Concatenate Multiple Data Files [closed]

2019-09-20 12:32发布

问题:

I have several data files that look like this:

HR0
012312010
001230202

HR1
012031020
012320102
012323222
012321010

HR2
321020202
...

To explain: there is a line that defines the field (HR"n"), a variable number of lines with quaternary numbers (321020202) and then an extra newline between two fields. I want to combine equivalent HR fields. So in a sense, I want to zipper these files into one large file. I think using sed is the answer, but I don't know where to start.

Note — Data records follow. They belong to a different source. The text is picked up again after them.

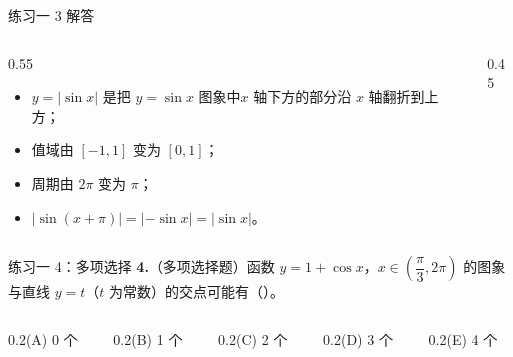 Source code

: \documentclass[10pt,aspectratio=169,serif]{beamer}
\begin{document}
\begin{frame}[t]{练习一 3 解答}
\begin{columns}
\begin{column}{0.55\textwidth}
\begin{tcolorbox}[colback=orange!10,colframe=orange,title=\textbf{解}]
\begin{itemize}
  \item $y=|\sin x|$ 是把 $y=\sin x$ 图象中\alert{$x$ 轴下方的部分沿 $x$ 轴翻折到上方}；
  \item 值域由 $[-1,1]$ 变为 $[0,1]$；
  \item 周期由 $2\pi$ 变为 $\pi$；
  \item $|\sin(x+\pi)|=|-\sin x|=|\sin x|$。
\end{itemize}
\end{tcolorbox}
\end{column}
\begin{column}{0.45\textwidth}
\end{column}
\end{columns}
\end{frame}

\begin{frame}[t]{练习一 4：多项选择}
\textbf{4.}（多项选择题）函数 $y=1+\cos x$，$x\in\!\left(\dfrac{\pi}{3},2\pi\right)$ 的图象与直线 $y=t$（$t$ 为常数）的交点可能有（\quad ）。

\vspace{1em}
\begin{columns}
\begin{column}{0.2\textwidth}{(A) 0 个}\end{column}
\begin{column}{0.2\textwidth}{(B) 1 个}\end{column}
\begin{column}{0.2\textwidth}{(C) 2 个}\end{column}
\begin{column}{0.2\textwidth}{(D) 3 个}\end{column}
\begin{column}{0.2\textwidth}{(E) 4 个}\end{column}
\end{columns}
\end{frame}
\end{document}
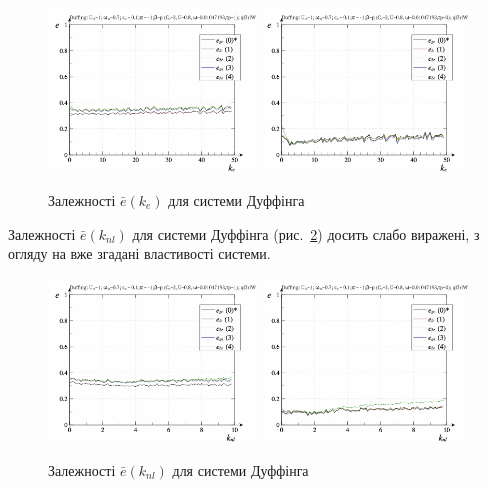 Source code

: \begin{figure}[ht!]
\begin{center}
  \includegraphics[width=0.49\textwidth]{p/cha/duff/duff_id-p_k_e_sign.png}
  \hfill
  \includegraphics[width=0.49\textwidth]{p/cha/duff/duff_id-p_k_e_sin.png}
\end{center}
\caption{Залежності $ \bar{e} (k_e) $ для системи Дуффінга}
\label{atu:f:duff_e_k_e}
\end{figure}

Залежності $ \bar{e} (k_{nl}) $ для системи Дуффінга (рис.~\ref{atu:f:duff_e_k_nl}) досить
слабо виражені, з огляду на вже згадані властивості системи.


\begin{figure}[ht!]
\begin{center}
  \includegraphics[width=0.49\textwidth]{p/cha/duff/duff_id-p_k_nl_sign.png}
  \hfill
  \includegraphics[width=0.49\textwidth]{p/cha/duff/duff_id-p_k_nl_sin.png}
\end{center}
\caption{Залежності $ \bar{e} (k_{nl}) $ для системи Дуффінга}
\label{atu:f:duff_e_k_nl}
\end{figure}

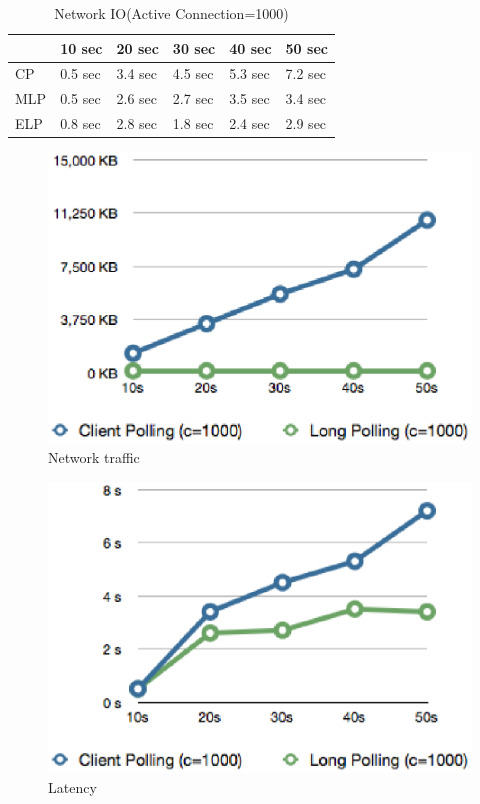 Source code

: \begin{table}
\centering \caption{\label{tb:traffic} Network IO(Active Connection=1000)}
\begin{tabular}{|l|l|l|l|l|l|}
    \hline  & 10 sec & 20 sec & 30 sec & 40 sec & 50 sec \\
    \hline CP & 0.5 sec & 3.4 sec & 4.5 sec & 5.3 sec & 7.2 sec \\
    \hline MLP & 0.5 sec & 2.6 sec & 2.7 sec & 3.5 sec & 3.4 sec \\
    \hline ELP & 0.8 sec & 2.8 sec & 1.8 sec & 2.4 sec & 2.9 sec \\
    \hline
\end{tabular}
\end{table}

\begin{figure}[htb!]
\centering%
    \includegraphics[scale=0.60]{figures/io.eps}
    \caption{Network traffic}
    \label{fig:traffic_io}
\end{figure}

\begin{figure}[htb!]
\centering%
    \includegraphics[scale=0.60]{figures/latency.eps}
    \caption{Latency}
    \label{fig:traffic_latency}
\end{figure}

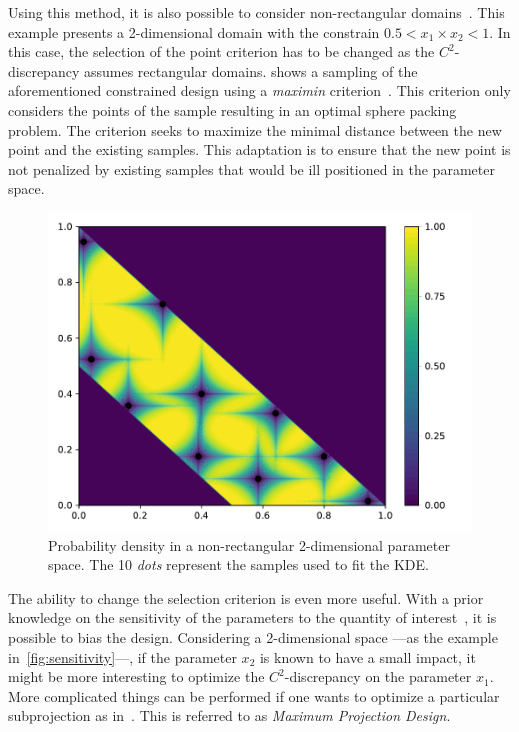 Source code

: Using this method, it is also possible to consider non-rectangular domains~\citep{Lekivetz2015}. This example presents a 2-dimensional domain with the constrain $0.5 < x_1 \times x_2 < 1$. In this case, the selection of the point criterion has to be changed as the $C^2$-discrepancy assumes rectangular domains.  shows a sampling of the aforementioned constrained design using a \emph{maximin} criterion~\citep{Fang2006}. This criterion only considers the points of the sample resulting in an optimal sphere packing problem. The criterion seeks to maximize the minimal distance between the new point and the existing samples. This adaptation is to ensure that the new point is not penalized by existing samples that would be ill positioned in the parameter space.

\begin{figure}[!ht]
\centering
\includegraphics[width=0.9\linewidth,keepaspectratio]{fig/contributions/doe/10_star_constrain.pdf}
\caption{Probability density in a non-rectangular 2-dimensional parameter space. The 10 \emph{dots} represent the samples used to fit the KDE.}
\label{fig:constrain}
\end{figure}

The ability to change the selection criterion is even more useful. With a prior knowledge on the sensitivity of the parameters to the quantity of interest~\citep{Saltelli2007}, it is possible to bias the design. Considering a 2-dimensional space ---\thinspace as the example in~\cref{fig:sensitivity}\thinspace---, if the parameter $x_2$ is known to have a small impact, it might be more interesting to optimize the $C^2$-discrepancy on the parameter $x_1$. More complicated things can be performed if one wants to optimize a particular subprojection as in~\citep{Joseph2015}. This is referred to as \emph{Maximum Projection Design}.

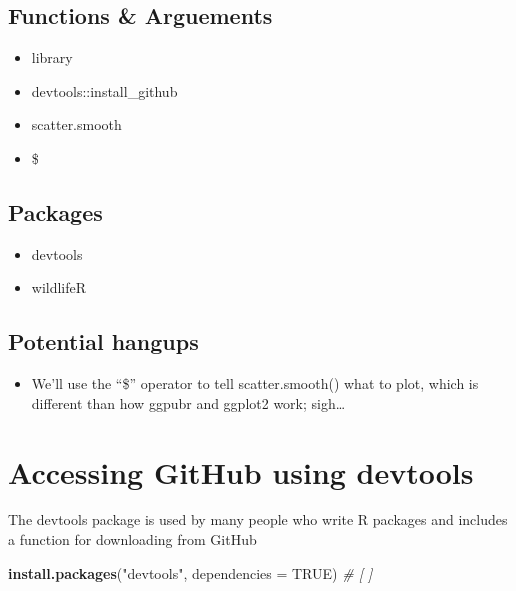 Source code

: \documentclass[]{book}
\newenvironment{Shaded}{\begin{snugshade}}{\end{snugshade}}
\newcommand{\KeywordTok}[1]{\textcolor[rgb]{0.13,0.29,0.53}{\textbf{#1}}}
\newcommand{\DataTypeTok}[1]{\textcolor[rgb]{0.13,0.29,0.53}{#1}}
\newcommand{\StringTok}[1]{\textcolor[rgb]{0.31,0.60,0.02}{#1}}
\newcommand{\CommentTok}[1]{\textcolor[rgb]{0.56,0.35,0.01}{\textit{#1}}}
\newcommand{\OtherTok}[1]{\textcolor[rgb]{0.56,0.35,0.01}{#1}}
\newcommand{\NormalTok}[1]{#1}
\providecommand{\tightlist}{%
  \setlength{\itemsep}{0pt}\setlength{\parskip}{0pt}}
\theoremstyle{definition}
\theoremstyle{definition}
\theoremstyle{definition}
\theoremstyle{remark}
\begin{document}
\subsection{Functions \& Arguements}\label{functions-arguements-1}

\begin{itemize}
\tightlist
\item
  library
\item
  devtools::install\_github
\item
  scatter.smooth
\item
  \$
\end{itemize}

\subsection{Packages}\label{packages-2}

\begin{itemize}
\tightlist
\item
  devtools
\item
  wildlifeR
\end{itemize}

\subsection{Potential hangups}\label{potential-hangups-1}

\begin{itemize}
\tightlist
\item
  We'll use the ``\$'' operator to tell scatter.smooth() what to plot,
  which is different than how ggpubr and ggplot2 work; sigh\ldots{}
\end{itemize}

\section{\texorpdfstring{\protect\hyperlink{section-3}{} Accessing
GitHub using
devtools}{ Accessing GitHub using devtools}}\label{accessing-github-using-devtools}

The devtools package is used by many people who write R packages and
includes a function for downloading from GitHub

\begin{Shaded}
\begin{Highlighting}[]
\KeywordTok{install.packages}\NormalTok{(}\StringTok{"devtools"}\NormalTok{, }\DataTypeTok{dependencies =} \OtherTok{TRUE}\NormalTok{) }\CommentTok{# [ ]}
\end{Highlighting}
\end{Shaded}
\end{document}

And I'm thinking of using a shell script over python or a c++ program because I feel it might be faster in both writing and execution. Thoughts?

回答1:

This is pretty easy to do in C++, made more so if you have C++17. You can write a function for reading a multimap<int, int> something like:

multimap<int, int> read(istream& input) {
    multimap<int, int> output;
    string i;

    while(input >> i) {
        const auto key = std::atoi(data(i) + 2);

        transform(istream_iterator<int>(input), istream_iterator<int>(), inserter(output, begin(output)), [key](const auto value){ return make_pair(key, value); });
        input.clear();
    }
    return output; 
}

So you'll call that function with each file's ifstream and use merge to dump the return into your acumulating multimap<int, int> output.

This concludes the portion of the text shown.